WORK REQUIRED >>
Copy each record below without changing a single word.

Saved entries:
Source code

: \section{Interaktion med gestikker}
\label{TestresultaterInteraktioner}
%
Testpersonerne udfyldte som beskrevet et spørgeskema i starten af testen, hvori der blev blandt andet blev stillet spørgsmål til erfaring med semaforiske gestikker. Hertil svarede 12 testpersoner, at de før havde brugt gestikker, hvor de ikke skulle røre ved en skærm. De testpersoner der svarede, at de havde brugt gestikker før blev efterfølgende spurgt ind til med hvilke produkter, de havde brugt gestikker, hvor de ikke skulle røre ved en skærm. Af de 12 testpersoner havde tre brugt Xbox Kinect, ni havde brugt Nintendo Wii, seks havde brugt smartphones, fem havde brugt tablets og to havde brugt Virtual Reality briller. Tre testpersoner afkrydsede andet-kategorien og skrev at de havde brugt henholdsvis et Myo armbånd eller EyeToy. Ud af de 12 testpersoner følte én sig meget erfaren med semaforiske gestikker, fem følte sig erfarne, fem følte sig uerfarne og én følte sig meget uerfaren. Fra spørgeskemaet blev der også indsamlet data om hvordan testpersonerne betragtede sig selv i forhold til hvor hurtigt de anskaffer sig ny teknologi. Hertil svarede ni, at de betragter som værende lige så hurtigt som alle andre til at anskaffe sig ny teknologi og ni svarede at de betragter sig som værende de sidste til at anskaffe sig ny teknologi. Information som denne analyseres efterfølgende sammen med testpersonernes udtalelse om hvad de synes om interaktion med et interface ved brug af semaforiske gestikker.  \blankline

RESPONSE TO THE TASK >>
Source code

: \section{Interaktion med gestikker}
\label{TestresultaterInteraktioner}
%
Testpersonerne udfyldte som beskrevet et spørgeskema i starten af testen, hvori der blev blandt andet blev stillet spørgsmål til erfaring med semaforiske gestikker. Hertil svarede 12 testpersoner, at de før havde brugt gestikker, hvor de ikke skulle røre ved en skærm. De testpersoner der svarede, at de havde brugt gestikker før blev efterfølgende spurgt ind til med hvilke produkter, de havde brugt gestikker, hvor de ikke skulle røre ved en skærm. Af de 12 testpersoner havde tre brugt Xbox Kinect, ni havde brugt Nintendo Wii, seks havde brugt smartphones, fem havde brugt tablets og to havde brugt Virtual Reality briller. Tre testpersoner afkrydsede andet-kategorien og skrev at de havde brugt henholdsvis et Myo armbånd eller EyeToy. Ud af de 12 testpersoner følte én sig meget erfaren med semaforiske gestikker, fem følte sig erfarne, fem følte sig uerfarne og én følte sig meget uerfaren. Fra spørgeskemaet blev der også indsamlet data om hvordan testpersonerne betragtede sig selv i forhold til hvor hurtigt de anskaffer sig ny teknologi. Hertil svarede ni, at de betragter som værende lige så hurtigt som alle andre til at anskaffe sig ny teknologi og ni svarede at de betragter sig som værende de sidste til at anskaffe sig ny teknologi. Information som denne analyseres efterfølgende sammen med testpersonernes udtalelse om hvad de synes om interaktion med et interface ved brug af semaforiske gestikker.  \blankline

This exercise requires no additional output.